Here is my snickerdoodle blend:  caraway, cardamom, cinnamon, ginger and vanilla bean eo.


----------



## MaitriBB (Jan 10, 2013)

These are the ones that I plan to use soon, this is based on the minimal EO's I have on hand:

Rosemary-peppermint
Lemon-rose
Lime-spearmint
Rosemary-cinnamon
Rosemary-Spearmint
Lemon-peppermint


----------



## robertw98144 (Jan 10, 2013)

I have the book SoapAddict mentioned:





500 Formulas For Aromatherapy: Mixing Essential Oils for Every Use

I really like it though many of the recipes use 4 or 5 different essential oils, some of which aren't the easiest to find.
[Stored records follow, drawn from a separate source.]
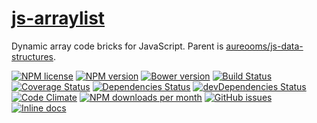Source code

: [js-arraylist](http://aureooms.github.io/js-arraylist)
==

Dynamic array code bricks for JavaScript. Parent is
[aureooms/js-data-structures](https://github.com/aureooms/js-data-structures).

[![NPM license](http://img.shields.io/npm/l/@aureooms/js-arraylist.svg?style=flat)](https://raw.githubusercontent.com/aureooms/js-arraylist/master/LICENSE)
[![NPM version](http://img.shields.io/npm/v/@aureooms/js-arraylist.svg?style=flat)](https://www.npmjs.org/package/@aureooms/js-arraylist)
[![Bower version](http://img.shields.io/bower/v/@aureooms/js-arraylist.svg?style=flat)](http://bower.io/search/?q=@aureooms/js-arraylist)
[![Build Status](http://img.shields.io/travis/aureooms/js-arraylist.svg?style=flat)](https://travis-ci.org/aureooms/js-arraylist)
[![Coverage Status](http://img.shields.io/coveralls/aureooms/js-arraylist.svg?style=flat)](https://coveralls.io/r/aureooms/js-arraylist)
[![Dependencies Status](http://img.shields.io/david/aureooms/js-arraylist.svg?style=flat)](https://david-dm.org/aureooms/js-arraylist#info=dependencies)
[![devDependencies Status](http://img.shields.io/david/dev/aureooms/js-arraylist.svg?style=flat)](https://david-dm.org/aureooms/js-arraylist#info=devDependencies)
[![Code Climate](http://img.shields.io/codeclimate/github/aureooms/js-arraylist.svg?style=flat)](https://codeclimate.com/github/aureooms/js-arraylist)
[![NPM downloads per month](http://img.shields.io/npm/dm/@aureooms/js-arraylist.svg?style=flat)](https://www.npmjs.org/package/@aureooms/js-arraylist)
[![GitHub issues](http://img.shields.io/github/issues/aureooms/js-arraylist.svg?style=flat)](https://github.com/aureooms/js-arraylist/issues)
[![Inline docs](http://inch-ci.org/github/aureooms/js-arraylist.svg?branch=master&style=shields)](http://inch-ci.org/github/aureooms/js-arraylist)
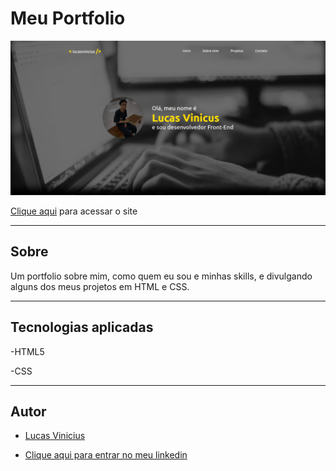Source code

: # Meu Portfolio 

![](./img/meuPortfolio.png)

[Clique aqui](https://lucasvinip.github.io/portfolio/) para acessar o site

---

## Sobre

Um portfolio sobre mim, como quem eu sou e minhas skills, e divulgando alguns dos meus projetos em HTML e CSS.

---
## Tecnologias aplicadas

-HTML5

-CSS

---

## Autor

- [Lucas Vinicius](https://github.com/lucasvinip)

- [Clique aqui para entrar no meu linkedin](https://www.linkedin.com/in/lucas-vinicius-silva-686157219?lipi=urn%3Ali%3Apage%3Ad_flagship3_profile_view_base_contact_details%3ByvKKUyvMSGidlLMNwai2Eg%3D%3D)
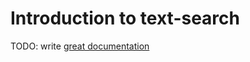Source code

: # Introduction to text-search

TODO: write [great documentation](http://jacobian.org/writing/what-to-write/)
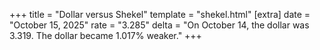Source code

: +++
title = "Dollar versus Shekel"
template = "shekel.html"
[extra]
date = "October 15, 2025"
rate = "3.285"
delta = "On October 14, the dollar was 3.319. The dollar became 1.017% weaker."
+++
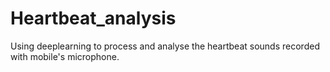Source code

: # Heartbeat_analysis
Using deeplearning to process and analyse the heartbeat sounds recorded with mobile's microphone.
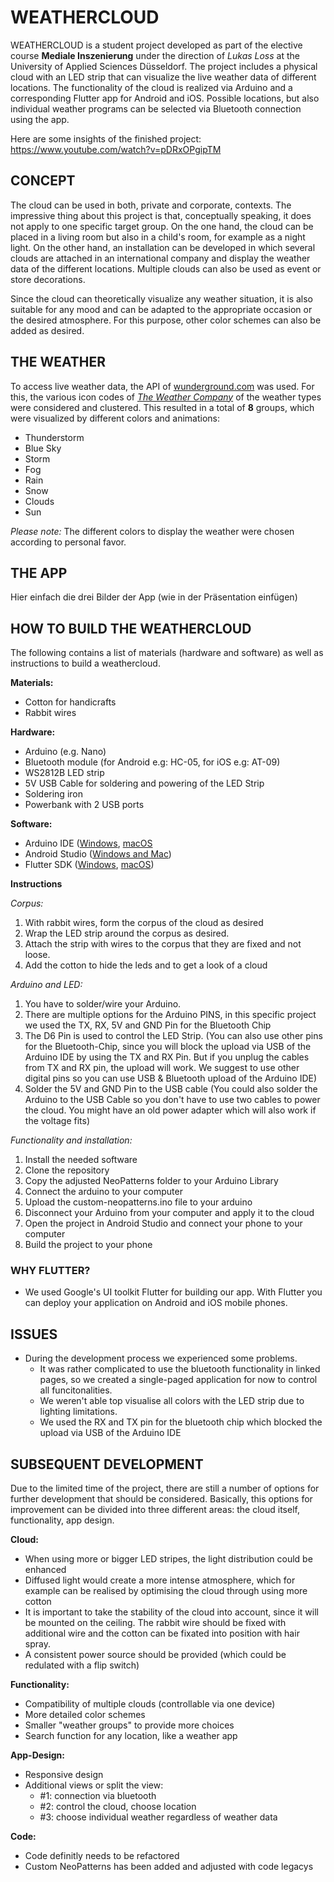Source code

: # WEATHERCLOUD
WEATHERCLOUD is a student project developed as part of the elective course **Mediale Inszenierung** under the direction of *Lukas Loss* at the University of Applied Sciences Düsseldorf. The project includes a physical cloud with an LED strip that can visualize the live weather data of different locations. The functionality of the cloud is realized via Arduino and a corresponding Flutter app for Android and iOS. Possible locations, but also individual weather programs can be selected via Bluetooth connection using the app.

Here are some insights of the finished project: https://www.youtube.com/watch?v=pDRxOPgipTM


## CONCEPT
The cloud can be used in both, private and corporate, contexts. The impressive thing about this project is that, conceptually speaking, it does not apply to one specific target group. On the one hand, the cloud can be placed in a living room but also in a child's room, for example as a night light. On the other hand, an installation can be developed in which several clouds are attached in an international company and display the weather data of the different locations. Multiple clouds can also be used as event or store decorations. 

Since the cloud can theoretically visualize any weather situation, it is also suitable for any mood and can be adapted to the appropriate occasion or the desired atmosphere. For this purpose, other color schemes can also be added as desired.

## THE WEATHER
To access live weather data, the API of [wunderground.com](https://www.wunderground.com/) was used. For this, the various icon codes of [*The Weather Company*](https://docs.google.com/document/d/1qpc4QN3YDpGDGGNYVINh7tfeulcZ4fxPSC5f4KzpR_U/edit) of the weather types were considered and clustered. This resulted in a total of **8** groups, which were visualized by different colors and animations:

- Thunderstorm
- Blue Sky
- Storm
- Fog
- Rain
- Snow
- Clouds
- Sun

*Please note:*
The different colors to display the weather were chosen according to personal favor.

## THE APP
Hier einfach die drei Bilder der App (wie in der Präsentation einfügen)

## HOW TO BUILD THE WEATHERCLOUD
The following contains a list of materials (hardware and software) as well as instructions to build a weathercloud.

**Materials:**
- Cotton for handicrafts
- Rabbit wires

**Hardware:**
- Arduino (e.g. Nano)
- Bluetooth module (for Android e.g: HC-05, for iOS e.g: AT-09)
- WS2812B LED strip
- 5V USB Cable for soldering and powering of the LED Strip
- Soldering iron
- Powerbank with 2 USB ports

**Software:**
- Arduino IDE ([Windows](https://www.arduino.cc/en/guide/windows#toc1), [macOS](https://www.arduino.cc/en/guide/macOSX)
- Android Studio ([Windows and Mac](https://developer.android.com/studio#downloads))
- Flutter SDK ([Windows](https://flutter.dev/docs/get-started/install/windows), [macOS](https://flutter.dev/docs/get-started/install/macos))

**Instructions**

*Corpus:*
1. With rabbit wires, form the corpus of the cloud as desired
2. Wrap the LED strip around the corpus as desired. 
3. Attach the strip with wires to the corpus that they are fixed and not loose.
4. Add the cotton to hide the leds and to get a look of a cloud

*Arduino and LED:*
1. You have to solder/wire your Arduino. 
2. There are multiple options for the Arduino PINS, in this specific project we used the TX, RX, 5V and GND Pin for the Bluetooth Chip 
3. The D6 Pin is used to control the LED Strip. 
(You can also use other pins for the Bluetooth-Chip, since you will block the upload via USB of the Arduino IDE by using the TX and RX Pin. But if you unplug the cables from TX and RX pin, the upload will work. We suggest to use other digital pins so you can use USB & Bluetooth upload of the Arduino IDE)
4. Solder the 5V and GND Pin to the USB cable
(You could also solder the Arduino to the USB Cable so you don't have to use two cables to power the cloud. You might have an old power adapter which will also work if the voltage fits)

*Functionality and installation:*
1. Install the needed software
2. Clone the repository
3. Copy the adjusted NeoPatterns folder to your Arduino Library
4. Connect the arduino to your computer
5. Upload the custom-neopatterns.ino file to your arduino
6. Disconnect your Arduino from your computer and apply it to the cloud
7. Open the project in Android Studio and connect your phone to your computer
8. Build the project to your phone

### WHY FLUTTER?
- We used Google's UI toolkit Flutter for building our app. With Flutter you can deploy your application on Android and iOS mobile phones.

## ISSUES
- During the development process we experienced some problems.
  - It was rather complicated to use the bluetooth functionality in linked pages, so we created a single-paged application for now to control all funcitonalities.
  - We weren't able top visualise all colors with the LED strip due to lighting limitations. 
  - We used the RX and TX pin for the bluetooth chip which blocked the upload via USB of the Arduino IDE

## SUBSEQUENT DEVELOPMENT
Due to the limited time of the project, there are still a number of options for further development that should be considered. Basically, this options for improvement can be divided into three different areas: the cloud itself, functionality, app design.

**Cloud:**
- When using more or bigger LED stripes, the light distribution could be enhanced
- Diffused light would create a more intense atmosphere, which for example can be realised by optimising the cloud through using more cotton
- It is important to take the stability of the cloud into account, since it will be mounted on the ceiling. The rabbit wire should be fixed with additional wire and the cotton can be fixated into position with hair spray. 
- A consistent power source should be provided (which could be redulated with a flip switch)

**Functionality:**
- Compatibility of multiple clouds (controllable via one device)
- More detailed color schemes
- Smaller "weather groups" to provide more choices
- Search function for any location, like a weather app

**App-Design:**
- Responsive design
- Additional views or split the view:
  - #1: connection via bluetooth
  - #2: control the cloud, choose location
  - #3: choose individual weather regardless of weather data

**Code:**
- Code definitly needs to be refactored
- Custom NeoPatterns has been added and adjusted with code legacys
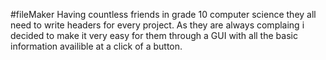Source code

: #fileMaker
Having countless friends in grade 10 computer science they all need to write headers for every project. As they are always complaing i decided to make it very easy for them through a GUI with all the basic information availible at a click of a button. 
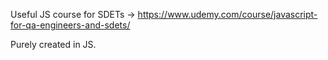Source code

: Useful JS course for SDETs -> https://www.udemy.com/course/javascript-for-qa-engineers-and-sdets/

Purely created in JS.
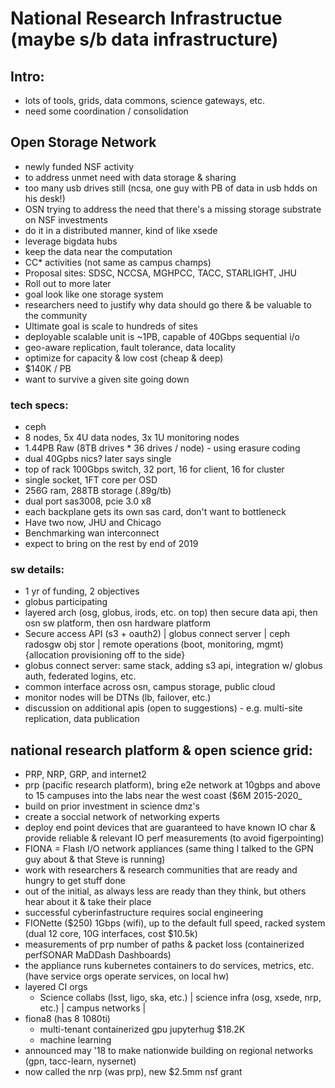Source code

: # National Research Infrastructue (maybe s/b data infrastructure)

## Intro:
* lots of tools, grids, data commons, science gateways, etc.
* need some coordination / consolidation

## Open Storage Network
* newly funded NSF activity
* to address unmet need with data storage & sharing
* too many usb drives still (ncsa, one guy with PB of data in usb hdds on his desk!)
* OSN trying to address the need that there's a missing storage substrate on NSF investments
* do it in a distributed manner, kind of like xsede
* leverage bigdata hubs
* keep the data near the computation
* CC* activities (not same as campus champs)
* Proposal sites: SDSC, NCCSA, MGHPCC, TACC, STARLIGHT, JHU
* Roll out to more later
* goal look like one storage system
* researchers need to justify why data should go there & be valuable to the community
* Ultimate goal is scale to hundreds of sites
* deployable scalable unit is ~1PB, capable of 40Gbps sequential i/o
* geo-aware replication, fault tolerance, data locality
* optimize for capacity & low cost (cheap & deep)
* $140K / PB
* want to survive a given site going down
### tech specs: 
* ceph
* 8 nodes, 5x 4U data nodes, 3x 1U monitoring nodes
* 1.44PB Raw (8TB drives * 36 drives / node) - using erasure coding
* dual 40Gpbs nics? later says single
* top of rack 100Gbps switch, 32 port, 16 for client, 16 for cluster
* single socket, 1FT core per OSD
* 256G ram, 288TB storage (.89g/tb)
* dual port sas3008, pcie 3.0 x8
* each backplane gets its own sas card, don't want to bottleneck
* Have two now, JHU and Chicago
* Benchmarking wan interconnect
* expect to bring on the rest by end of 2019
### sw details:
* 1 yr of funding, 2 objectives
* globus participating
* layered arch (osg, globus, irods, etc. on top) then secure data api, then osn sw platform, then osn hardware platform
* Secure access API (s3 + oauth2) | globus connect server | ceph radosgw obj stor | remote operations (boot, monitoring, mgmt) {allocation provisioning off to the side}
* globus connect server: same stack, adding s3 api, integration w/ globus auth, federated logins, etc.
* common interface across osn, campus storage, public cloud
* monitor nodes will be DTNs (lb, failover, etc.)
* discussion on additional apis (open to suggestions) - e.g. multi-site replication, data publication

## national research platform & open science grid:
* PRP, NRP, GRP, and internet2
* prp (pacific research platform), bring e2e network at 10gbps and above to 15 campuses into the labs near the west coast ($6M 2015-2020_
* build on prior investment in science dmz's
* create a soccial network of networking experts
* deploy end point devices that are guaranteed to have known IO char & provide reliable & relevant IO perf measurements (to avoid figerpointing)
* FIONA = Flash I/O network appliances (same thing I talked to the GPN guy about & that Steve is running)
* work with researchers & research communities that are ready and hungry to get stuff done
* out of the initial, as always less are ready than they think, but others hear about it & take their place
* successful cyberinfastructure requires social engineering
* FIONette ($250) 1Gbps (wifi), up to the default full speed, racked system (dual 12 core, 10G interfaces, cost $10.5k)
* measurements of prp number of paths & packet loss (containerized perfSONAR MaDDash Dashboards)
* the appliance runs kubernetes containers to do services, metrics, etc. (have service orgs operate services, on local hw)
* layered CI orgs 
    * Science collabs (lsst, ligo, ska, etc.) | science infra (osg, xsede, nrp, etc.) | campus networks | 
* fiona8 (has 8 1080ti)
    * multi-tenant containerized gpu jupyterhug $18.2K
    * machine learning 
* announced may '18 to make nationwide building on regional networks (gpn, tacc-learn, nysernet)
* now called the nrp (was prp), new $2.5mm nsf grant

 

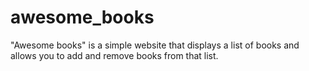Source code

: # awesome_books
 "Awesome books" is a simple website that displays a list of books and allows you to add and remove books from that list.
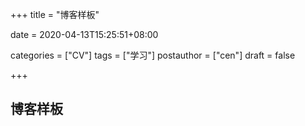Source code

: +++
title = "博客样板"

date = 2020-04-13T15:25:51+08:00

categories = ["CV"]
tags = ["学习"]
postauthor = ["cen"]
draft = false

+++

## 博客样板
With that many different EOs, these are what I would consider "complex" blends. :Kitten Love: I checked this book out from the local library before I bought it.


----------



## SoapEssential (Jan 20, 2013)

I have the 500 Formulas for Aromatherapy and like robertw98144 says, many of the combinations use 4 to 6 different EO's.  However, what I have done is sat down with all my EOs in front of me and began blending a formula that the book suggested.  Sometimes I liked the combination of just 2 or 3 and went with that instead of using all that was suggested.  It certainly gives a good starting place and combines scents that I wouldn't have thought of putting together.  It's got little content and a lot of formulations so if that's what you're looking for it may be a good book for you.  I never even thought of checking out a book like that at the library......brilliant!  I read the readers comments on Amazon.


----------